Freedom of the Borough for Viscount Montgomery, 1947

During the hundred years of its existence, the Borough of Royal Leamington Spa awarded the Honorary Freedom of the Borough to sixteen individuals and three military establishments. Of those individuals, all were men who had had a close relationship with the town but there was one notable exception. He was arguably the most celebrated and widely revered of the bunch known by all as ‘Monty’ but more properly as Field-Marshall Viscount Montgomery of Alamein, KG,GCB, DSO, Chief of the Imperial General Staff. At his installation as a Freeman in the town hall on 4 October 1947 he felt obliged to allude to the fact that this was in fact his first visit to Leamington. The most tangible elements of the day’s proceedings were the beautifully illuminated freedom scroll and the engraved silver casket that contained it. In the case of Monty’s award, the production of the casket posed a number of problems.

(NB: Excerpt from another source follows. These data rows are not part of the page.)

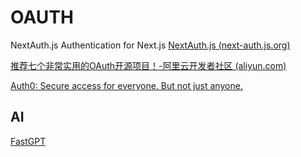 # OAUTH

NextAuth.js Authentication for Next.js
[NextAuth.js (next-auth.js.org)](https://next-auth.js.org/)

[推荐七个非常实用的OAuth开源项目！-阿里云开发者社区 (aliyun.com)](https://developer.aliyun.com/article/852900)

[Auth0: Secure access for everyone. But not just anyone.](https://auth0.com/)


## AI
[FastGPT](https://fastgpt.in/zh#Ability)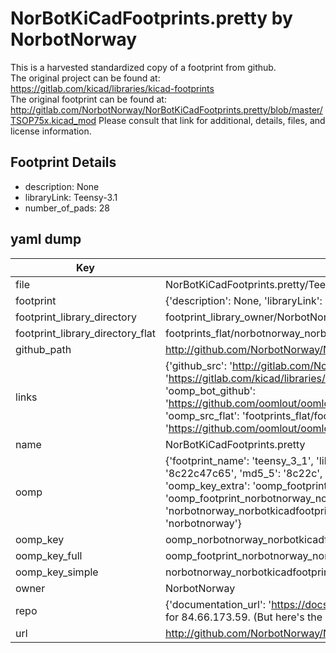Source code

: # NorBotKiCadFootprints.pretty by NorbotNorway  
This is a harvested standardized copy of a footprint from github.  
The original project can be found at:  
https://gitlab.com/kicad/libraries/kicad-footprints  
The original footprint can be found at:
http://gitlab.com/NorbotNorway/NorBotKiCadFootprints.pretty/blob/master/TSOP75x.kicad_mod
Please consult that link for additional, details, files, and license information.  
## Footprint Details
* description: None  
* libraryLink: Teensy-3.1  
* number_of_pads: 28  
## yaml dump  
| Key | Value |  
| --- | --- |  
| file | NorBotKiCadFootprints.pretty/Teensy-3.1.kicad_mod |  
| footprint | {'description': None, 'libraryLink': 'Teensy-3.1', 'number_of_pads': 28} |  
| footprint_library_directory | footprint_library_owner/NorbotNorway_NorBotKiCadFootprints.pretty |  
| footprint_library_directory_flat | footprints_flat/norbotnorway_norbotkicadfootprints_teensy_3_1/working |  
| github_path | http://github.com/NorbotNorway/NorBotKiCadFootprints.pretty/blob/master/Teensy-3.1.kicad_mod |  
| links | {'github_src': 'http://gitlab.com/NorbotNorway/NorBotKiCadFootprints.pretty/blob/master/TSOP75x.kicad_mod', 'github_src_repo': 'https://gitlab.com/kicad/libraries/kicad-footprints', 'oomp_bot': 'footprints/norbotnorway_norbotkicadfootprints_teensy_3_1/working', 'oomp_bot_github': 'https://github.com/oomlout/oomlout_oomp_footprint_bot/tree/main/footprints/norbotnorway_norbotkicadfootprints_teensy_3_1/working', 'oomp_src_flat': 'footprints_flat/footprints_flat/norbotnorway_norbotkicadfootprints_teensy_3_1/working', 'oomp_src_flat_github': 'https://github.com/oomlout/oomlout_oomp_footprint_src/tree/main/footprints_flat/norbotnorway_norbotkicadfootprints_teensy_3_1/working'} |  
| name | NorBotKiCadFootprints.pretty |  
| oomp | {'footprint_name': 'teensy_3_1', 'library_name': 'norbotkicadfootprints', 'md5': '8c22c47c65db087be8d1f95ab9db3bae', 'md5_10': '8c22c47c65', 'md5_5': '8c22c', 'md5_6': '8c22c4', 'oomp_key': 'oomp_norbotnorway_norbotkicadfootprints_teensy_3_1', 'oomp_key_extra': 'oomp_footprint_norbotnorway_norbotkicadfootprints_teensy_3_1', 'oomp_key_full': 'oomp_footprint_norbotnorway_norbotkicadfootprints_teensy_3_1_8c22c4', 'oomp_key_simple': 'norbotnorway_norbotkicadfootprints_teensy_3_1', 'original_filename': 'NorBotKiCadFootprints.pretty/Teensy-3.1.kicad_mod', 'owner_name': 'norbotnorway'} |  
| oomp_key | oomp_norbotnorway_norbotkicadfootprints_teensy_3_1 |  
| oomp_key_full | oomp_footprint_norbotnorway_norbotkicadfootprints_teensy_3_1 |  
| oomp_key_simple | norbotnorway_norbotkicadfootprints_teensy_3_1 |  
| owner | NorbotNorway |  
| repo | {'documentation_url': 'https://docs.github.com/rest/overview/resources-in-the-rest-api#rate-limiting', 'message': "API rate limit exceeded for 84.66.173.59. (But here's the good news: Authenticated requests get a higher rate limit. Check out the documentation for more details.)"} |  
| url | http://github.com/NorbotNorway/NorBotKiCadFootprints.pretty |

Viscount Montgomery in characteristic pose

Viscount Montgomery in characteristic pose

The members of the corporation came up with the rather original idea of having on the lid of the casket a scale model of the tank from which Monty had in 1942 directed operations in the Libyan desert. The model would be made of sterling silver and British oak and would be mounted on a base plate of phosphor bronze salvaged from the battlefield at El Alamein. Mr Sidney Allen of the Birmingham silversmiths Gilbert and Allen was commissioned to make the casket. To his great frustration and in spite of visits to many different parts of the country, he had great difficulty in tracking down an authentic model or replica of the tank on which he could base his design. It was thanks to the army that Monty’s own tank was eventually found in Tewkesbury in Gloucestershire having only recently been shipped back to England. Unfortunately for Mr Allen and for the Corporation at the town hall, the discovery came barely a week before the date arranged for the award ceremony and not in time for the model to be completed. We don’t quite know what the unfinished casket presented to the Field-Marshall looked like. When completed, it was photographed by the Courier photographer and the photograph reproduced here is from their photographic archive.

On the face of it, the choice of Montgomery as a recipient of the Freedom seems to have been based solely on his success as a military commander and mayor Owen Davidson spoke in glowing terms of his ‘committed leadership’ comparing him to Nelson. So far as can be established, the only local connection he had was having been commissioned into the Royal Warwickshire Regiment back in 1908. The worthy town councillors and aldermen doubtless looked on Monty’s award as something of a public relations coup but whether the Field-Marshall ever re-visited Leamington to exercise his rights prior to his death in 1976, we know not.